His righteous anger reminds me of a young Bill Hicks
If you've seen Maddix before then you know what to expect. Most of the show is a platform for his misanthropic and entertaining rants on racism, class and sex. He talks about how the Vice show Hate Thy Neighbour (that he hosted) is ruining his career, and the effect that diving into some of the most racist communities in the world had on him. He talks about his conflicting allegiances, having grown up in working class Ilford and now living somewhere in the hipsterised heartland of London: "I want to be angry about gentrification, but at the same time it's delicious!" He talks about how easily offended liberal white people get, especially when he calls them "ham sandwich-eating devils." It's all good and funny stuff.
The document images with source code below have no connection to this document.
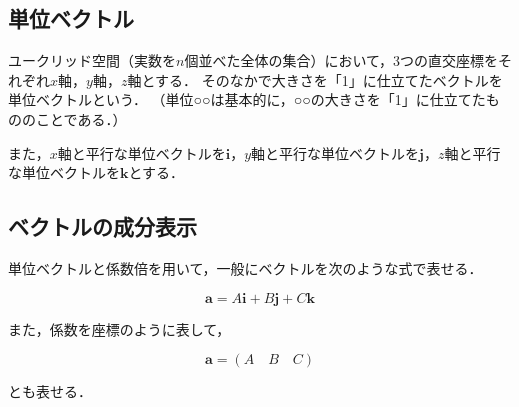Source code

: \documentclass[a4paper,11pt]{ltjsarticle}
\begin{document}
\vspace{-10pt}

\subsection{単位ベクトル}
\label{sec: vec-unit}

ユークリッド空間（実数を$n$個並べた全体の集合）において，3つの直交座標をそれぞれ$x$軸，$y$軸，$z$軸とする．
そのなかで大きさを「1」に仕立てたベクトルを単位ベクトルという．
（単位○○は基本的に，○○の大きさを「1」に仕立てたもののことである．）

また，$x$軸と平行な単位ベクトルを$\bm{i}$，$y$軸と平行な単位ベクトルを$\bm{j}$，$z$軸と平行な単位ベクトルを$\bm{k}$とする．

\subsection{ベクトルの成分表示}

単位ベクトルと係数倍を用いて，一般にベクトルを次のような式で表せる．

\begin{equation}
  \bm{a}=A \bm{i}+B \bm{j}+C \bm{k}
\end{equation}

また，係数を座標のように表して，

\begin{equation}
  \bm{a}=(A \quad B \quad C)
\end{equation}

とも表せる．

\clearpage

%
%
%
\end{document}
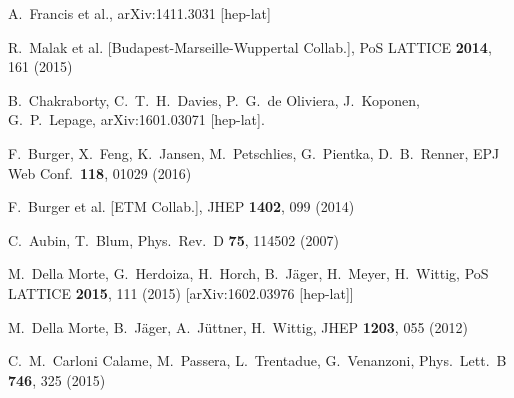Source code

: \documentclass[epj,onecolumn]{webofc}
\begin{document}
\begin{thebibliography}{}
  A.~Francis et al.,
  arXiv:1411.3031 [hep-lat]

  R.~Malak et al. [Budapest-Marseille-Wuppertal Collab.],
  PoS LATTICE {\bf 2014}, 161 (2015)

  B.~Chakraborty, C.~T.~H.~Davies, P.~G.~de Oliviera, J.~Koponen, G.~P.~Lepage,
  arXiv:1601.03071 [hep-lat].

  F.~Burger, X.~Feng, K.~Jansen, M.~Petschlies, G.~Pientka, D.~B.~Renner,
  EPJ Web Conf.\  {\bf 118}, 01029 (2016)

  F.~Burger et al. [ETM Collab.],
  JHEP {\bf 1402}, 099 (2014)

  C.~Aubin, T.~Blum,
  Phys.\ Rev.\ D {\bf 75}, 114502 (2007)

  M.~Della Morte, G.~Herdoiza, H.~Horch, B.~J\"ager, H.~Meyer, H.~Wittig,
  PoS LATTICE {\bf 2015}, 111 (2015)
  [arXiv:1602.03976 [hep-lat]]

  M.~Della Morte, B.~J\"ager, A.~J\"uttner, H.~Wittig,
  JHEP {\bf 1203}, 055 (2012)

  C.~M.~Carloni Calame, M.~Passera, L.~Trentadue, G.~Venanzoni,
  Phys.\ Lett.\ B {\bf 746}, 325 (2015)


\end{thebibliography}
\end{document}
Maddix is also well known for his aggressive and hilarious crowd work. He (pretty much always) manages to walk on the right side of the line, attacking an old white guy in the fourth row for having "'I want slave', eyes" and getting real with a dad who brought his sixteen-year-old daughter along to an eighteen-plus show: "shit's about to get fucked up." I loved these bits. Everyone seemed game, and his anger was just tempered enough to retain an edge of charm that let him get away with some pretty hairy stuff.
So far, so good, but the final third was quite remarkable. He moved into some material about "white feminism versus black people" that touched on some incredibly nuanced and complex social issues. Then talked again about his Vice show, about an experience he had in the mosh pit at a white power music festival. It was here that Maddix broke from his planned material (I checked with the sound man afterwards, and he said that he'd never done that before). What followed was a dark, heartfelt monologue about his experience as a black man living in a country that feels increasingly hostile towards him and people like him. "I feel like a stranger in my own country" he said.
As he took a bow and eschewed the standard bucket speech there was a palpable tension in the air. We'd seen a stand-up comedy show but we'd also seen something else: a man genuinely exploring his thoughts and feelings on stage, in front of us, in a way that was more real than most of the shows I've seen at the Fringe. In that moment I witnessed something profound, and saw a glimmer of the awesome comedian that Maddix might become. His righteous anger reminds me of a young Bill Hicks, and I reckon his job now (if he decides to continue performing) is to harness that realness and channel it into his performance. He's really good now, but he could be great.